Intuition: To reverse the nodes in k-groups, we can use a recursive approach. We start by finding the k+1-th node in the linked list, as it will be the new head of the reversed k-group. Then we reverse the current k-group and connect it to the next reversed k-group. We repeat this process until we reach the end of the linked list.
Approach:
- Create a struct ListNode to represent the nodes of the linked list.
- Implement a helper function to reverse a k-group of nodes, which takes the head and tail of the group as input and returns the new head of the reversed group.
- Initialize a dummy ListNode to build the final result list.
- Create a pointer current to iterate through the linked list.
- Find the k+1-th node from the current node.
- If the k+1-th node exists, reverse the current k-group and update the pointers accordingly.
- Append the reversed k-group to the dummy list and move the current pointer to the k+1-th node.
- Repeat steps 5 to 7 until we reach the end of the linked list.
- Finally, return the next node of the dummy list, which will be the head of the modified list.
⌛ Time Complexity: The time complexity is O(n), where n is the number of nodes in the linked list. We visit each node once during the reversal process.
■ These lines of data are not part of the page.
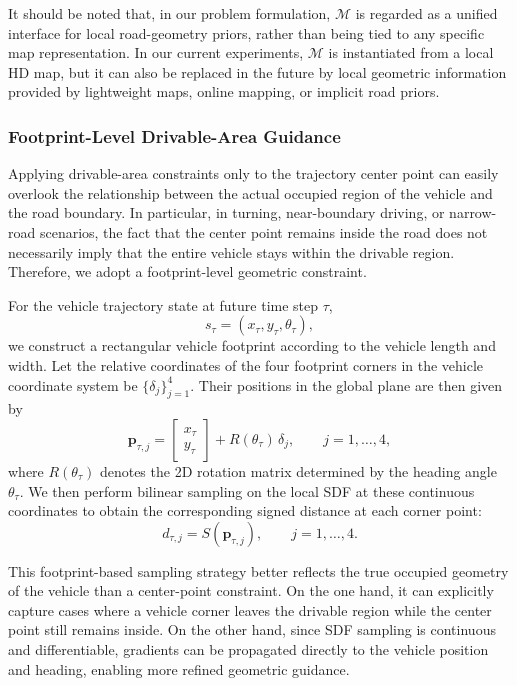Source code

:\documentclass[3p,times,authoryear]{elsarticle}
\begin{document}
It should be noted that, in our problem formulation, $\mathcal{M}$ is regarded as a unified interface for local road-geometry priors, rather than being tied to any specific map representation. In our current experiments, $\mathcal{M}$ is instantiated from a local HD map, but it can also be replaced in the future by local geometric information provided by lightweight maps, online mapping, or implicit road priors.

\subsubsection{Footprint-Level Drivable-Area Guidance}

Applying drivable-area constraints only to the trajectory center point can easily overlook the relationship between the actual occupied region of the vehicle and the road boundary. In particular, in turning, near-boundary driving, or narrow-road scenarios, the fact that the center point remains inside the road does not necessarily imply that the entire vehicle stays within the drivable region. Therefore, we adopt a footprint-level geometric constraint.

For the vehicle trajectory state at future time step $\tau$,
\begin{equation}
s_{\tau} = (x_{\tau}, y_{\tau}, \theta_{\tau}),
\end{equation}
we construct a rectangular vehicle footprint according to the vehicle length and width. Let the relative coordinates of the four footprint corners in the vehicle coordinate system be $\{\delta_j\}_{j=1}^{4}$. Their positions in the global plane are then given by
\begin{equation}
\mathbf{p}_{\tau,j} =
\begin{bmatrix}
 x_{\tau} \\
 y_{\tau}
\end{bmatrix}
+ R(\theta_{\tau})\,\delta_j,
\qquad j = 1, \ldots, 4,
\end{equation}
where $R(\theta_{\tau})$ denotes the 2D rotation matrix determined by the heading angle $\theta_{\tau}$. We then perform bilinear sampling on the local SDF at these continuous coordinates to obtain the corresponding signed distance at each corner point:
\begin{equation}
d_{\tau,j} = S(\mathbf{p}_{\tau,j}),
\qquad j = 1, \ldots, 4.
\end{equation}

This footprint-based sampling strategy better reflects the true occupied geometry of the vehicle than a center-point constraint. On the one hand, it can explicitly capture cases where a vehicle corner leaves the drivable region while the center point still remains inside. On the other hand, since SDF sampling is continuous and differentiable, gradients can be propagated directly to the vehicle position and heading, enabling more refined geometric guidance.
\end{document}
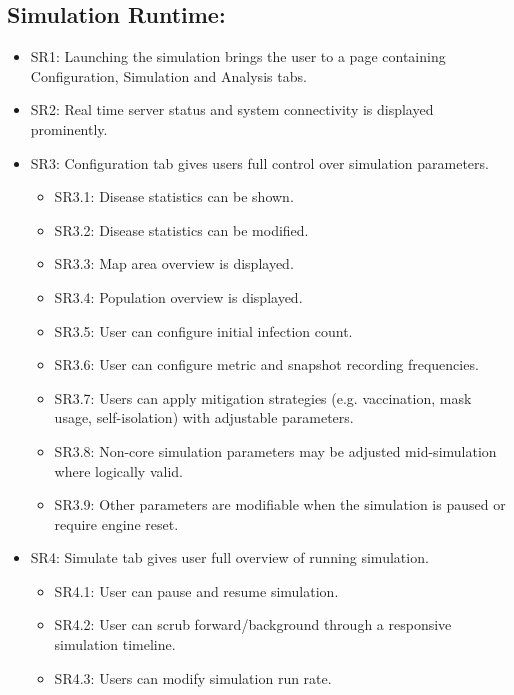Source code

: \subsection{Simulation Runtime:}
\begin{itemize}
    \item\label{req:SR1} SR1: Launching the simulation brings the user to a page containing Configuration, Simulation and Analysis tabs.
    \item\label{req:SR2} SR2: Real time server status and system connectivity is displayed prominently.
    \item\label{req:SR3} SR3: Configuration tab gives users full control over simulation parameters.
    \begin{itemize}
        \item\label{req:SR3.1} SR3.1: Disease statistics can be shown.
        \item\label{req:SR3.2} SR3.2: Disease statistics can be modified.
        \item\label{req:SR3.3} SR3.3: Map area overview is displayed.
        \item\label{req:SR3.4} SR3.4: Population overview is displayed.
        \item\label{req:SR3.5} SR3.5: User can configure initial infection count.
        \item\label{req:SR3.6} SR3.6: User can configure metric and snapshot recording frequencies.
        \item\label{req:SR3.7} SR3.7: Users can apply mitigation strategies (e.g. vaccination, mask usage, self-isolation) with adjustable parameters.
        \item\label{req:SR3.8} SR3.8: Non-core simulation parameters may be adjusted mid-simulation where logically valid.
        \item\label{req:SR3.9} SR3.9: Other parameters are modifiable when the simulation is paused or require engine reset.
    \end{itemize}
    \item\label{req:SR4} SR4: Simulate tab gives user full overview of running simulation.
    \begin{itemize}
        \item\label{req:SR4.1} SR4.1: User can pause and resume simulation.
        \item\label{req:SR4.2} SR4.2: User can scrub forward/background through a responsive simulation timeline.
        \item\label{req:SR4.3} SR4.3: Users can modify simulation run rate.

\end{itemize}
\end{itemize}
💾 Space Complexity: The space complexity is O(1), as we use only a constant amount of extra space throughout the process.
Solutions 💡
Cpp 💻
class Solution {
public:
ListNode *reverseKGroup(ListNode *head, int k) {
ListNode *dummy = new ListNode(0);
dummy->next = head;
ListNode *current = dummy;
while (current) {
ListNode *groupStart = current->next;
ListNode *groupEnd = current;
// Find k+1-th node
for (int i = 0; i < k && groupEnd; i++) {
groupEnd = groupEnd->next;
}
if (!groupEnd) {
break; // Remaining nodes are less than k
}
ListNode *nextGroup = groupEnd->next;
// Reverse the current k-group
reverseGroup(groupStart, groupEnd);
// Connect reversed k-group to the previous group
current->next = groupEnd;
groupStart->next = nextGroup;
// Move the current pointer to the next group
current = groupStart;
}
return dummy->next;
}
private:
// Helper function to reverse a k-group of nodes
void reverseGroup(ListNode *head, ListNode *tail) {
ListNode *prev = nullptr;
ListNode *current = head;
while (current != tail) {
ListNode *nextNode = current->next;
current->next = prev;
prev = current;
current = nextNode;
}
tail->next = prev;
}
};
Python 🐍
# Definition for singly-linked list.
# class ListNode:
# def __init__(self, val=0, next=None):
# self.val = val
# self.next = next
class Solution:
def reverseKGroup(self, head: ListNode, k: int) -> ListNode:
if not head or k == 1:
return head
# Count the number of nodes in the list
count = 0
current = head
while current:
count += 1
current = current.next
if count < k:
return head
# Reverse the first k nodes
prev, current = None, head
for _ in range(k):
next_node = current.next
current.next = prev
prev = current
current = next_node
# Recursively reverse the remaining part of the list
head.next = self.reverseKGroup(current, k)
return prev